**Exercise**
Give back every line of the data exactly. Pictures are not part of the copy.

(Stored data entries)
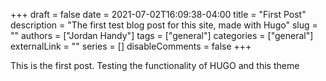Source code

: +++ 
draft = false
date = 2021-07-02T16:09:38-04:00
title = "First Post"
description = "The first test blog post for this site, made with Hugo"
slug = ""
authors = ["Jordan Handy"]
tags = ["general"]
categories = ["general"]
externalLink = ""
series = []
disableComments = false
+++

This is the first post.  Testing the functionality of HUGO and this theme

**Output**
Source code

: +++ 
draft = false
date = 2021-07-02T16:09:38-04:00
title = "First Post"
description = "The first test blog post for this site, made with Hugo"
slug = ""
authors = ["Jordan Handy"]
tags = ["general"]
categories = ["general"]
externalLink = ""
series = []
disableComments = false
+++

This is the first post.  Testing the functionality of HUGO and this theme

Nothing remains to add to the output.